MR Malvinder Singh, promoter of the Rs 150-crore Agro Dutch Industries Ltd, a leading mushroom producer and exporter, recently acquired Saptarishi Agro Industries Ltd, a mushroom unit from the Thapar group company, Global Green Ltd.

Mr Singh believes that Saptarishi has the inherent capacity to turn a profit, which has eluded it in the last one decade when various leading groups in agro business, including the Tatas, have been in control.

Focus only on mushroom business and keeping costs down, are key factors that will see Saptarishi succeed, he says. Saptarishi Agro has its plant near Chingleput, about 50 km from Chennai. Excerpts from the interview:

What are the main concerns that need to be addressed at Saptarishi?

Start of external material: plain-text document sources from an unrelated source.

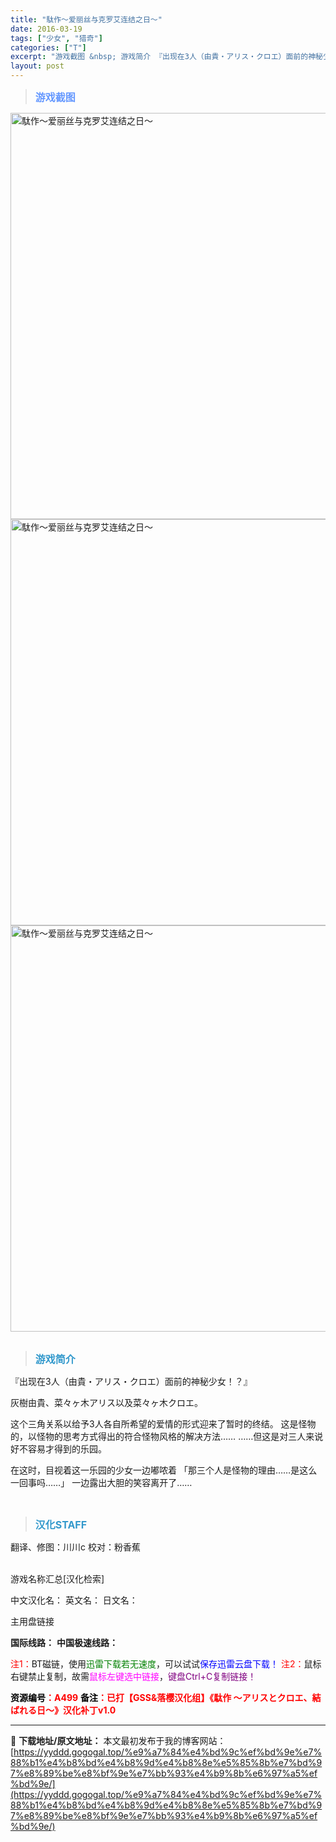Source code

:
 ```yaml
---
title: "駄作～爱丽丝与克罗艾连结之日～"
date: 2016-03-19
tags: ["少女", "猎奇"]
categories: ["T"]
excerpt: "游戏截图 &nbsp; 游戏简介 『出现在3人（由貴・アリス・クロエ）面前的神秘少女！？』 灰樹由貴、菜々ヶ木アリス以及菜々ヶ木クロエ。 这个三角关系以给予3人各自所希望的爱情的形式迎来了暂时的终结。 这是怪物的，以怪物的思考方式得出的符合怪物风格的解决方法…… ……但这是对三人来说好不容易才得到的&hellip;"
layout: post
---
```


<div>
<blockquote><b><span style="font-size: 12pt; color: #6699ff;">游戏截图</span></b></blockquote>
<div><img title="点击放大" src="https://yyddd.gogogal.top/wp-content/uploads/2025/04/20250430_6811fd35ec91b.webp" alt="駄作～爱丽丝与克罗艾连结之日～" width="650" /></div>
<div><img title="点击放大" src="https://yyddd.gogogal.top/wp-content/uploads/2025/04/20250430_6811fd378e2a7.webp" alt="駄作～爱丽丝与克罗艾连结之日～" width="650" /></div>
<div><img title="点击放大" src="https://yyddd.gogogal.top/wp-content/uploads/2025/04/20250430_6811fd3a41ec9.webp" alt="駄作～爱丽丝与克罗艾连结之日～" width="650" /></div>
&nbsp;
<blockquote><b><span style="font-size: 12pt; color: #3399cc;">游戏简介</span></b></blockquote>
<div>『出现在3人（由貴・アリス・クロエ）面前的神秘少女！？』

灰樹由貴、菜々ヶ木アリス以及菜々ヶ木クロエ。

这个三角关系以给予3人各自所希望的爱情的形式迎来了暂时的终结。
这是怪物的，以怪物的思考方式得出的符合怪物风格的解决方法……
……但这是对三人来说好不容易才得到的乐园。

在这时，目视着这一乐园的少女一边嘟哝着
「那三个人是怪物的理由……是这么一回事吗……」
一边露出大胆的笑容离开了……</div>
&nbsp;
<blockquote><b><span style="font-size: 12pt; color: #3399cc;">汉化STAFF</span></b></blockquote>
<div>翻译、修图：川川c
校对：粉香蕉</div>
&nbsp;

游戏名称汇总[汉化检索]

中文汉化名：
英文名：
日文名：
</div>
<div class="panel panel-primary">
<div class="panel-heading">主用盘链接</div>
<div class="panel-body">

<b>国际线路：</b>
<b>中国极速线路：</b>


<span style="color: #ff0000;">注1：</span>BT磁链，使用<span style="color: #008000;">迅雷下载若无速度</span>，可以试试<span style="color: #0000ff;">保存迅雷云盘下载！</span>
<span style="color: #ff0000;">注2：</span>鼠标右键禁止复制，故需<span style="color: #ff00ff;">鼠标左键选中链接</span>，<span style="color: #800080;">键盘Ctrl+C复制链接！</span>

</div>
<div class="panel-footer"><span style="color: #ff0000;"><b><span style="color: #000000;">资源编号</span>：A499</b></span>
<span style="color: #ff0000;"><b><span style="color: #000000;">备注</span>：已打【GSS&amp;落樱汉化组】《駄作 ～アリスとクロエ、結ばれる日～》汉化补丁v1.0</b></span></div>
</div>

---
📖 **下载地址/原文地址：** 本文最初发布于我的博客网站：[https://yyddd.gogogal.top/%e9%a7%84%e4%bd%9c%ef%bd%9e%e7%88%b1%e4%b8%bd%e4%b8%9d%e4%b8%8e%e5%85%8b%e7%bd%97%e8%89%be%e8%bf%9e%e7%bb%93%e4%b9%8b%e6%97%a5%ef%bd%9e/](https://yyddd.gogogal.top/%e9%a7%84%e4%bd%9c%ef%bd%9e%e7%88%b1%e4%b8%bd%e4%b8%9d%e4%b8%8e%e5%85%8b%e7%bd%97%e8%89%be%e8%bf%9e%e7%bb%93%e4%b9%8b%e6%97%a5%ef%bd%9e/)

The major areas are the raw material, energy and human resource. The raw material, paddy straw, is something that we cannot change. Trials at Punjab indicate that the output can be as good as with wheat straw. The main concern here is the energy cost, which is a little over Rs 4 per unit and unviable. So we will need to put up a captive power plant. The skilled and cost effective human resource is available, and we are training them at Agro Dutch.

Major players seem to have failed at Saptarishi. What do you think is going to be a key factor in its success?

Nothing but sole focus on mushrooms. It is a tough area to be in, and you are competing against the likes of China that has a 70 per cent share of the global market. A decade ago industry projections pegged mushroom prices at $27 per case, and they have been totally off the mark. It is now ruling around $16. Low cost is the issue.

Since the primary issue is energy cost, we are reviewing the options for a temperature control facility that will cut cost by 20-25 per cent. The ideal seems to be a coal-based power plant with coal imported from Australia or Indonesia.

Another cost factor is the packaging. Tins are expensive and need to be imported from Japan and Germany. Depending on institutional or retail packaging the cost of cans range from 20 - 25 per cent to 40 per cent of the product cost. We have a captive can manufacturing facility that is among the best in the market. It will supply to Saptarishi at market cost while quality is maintained.

When will the benefits of these efforts be seen? What can the shareholders expect?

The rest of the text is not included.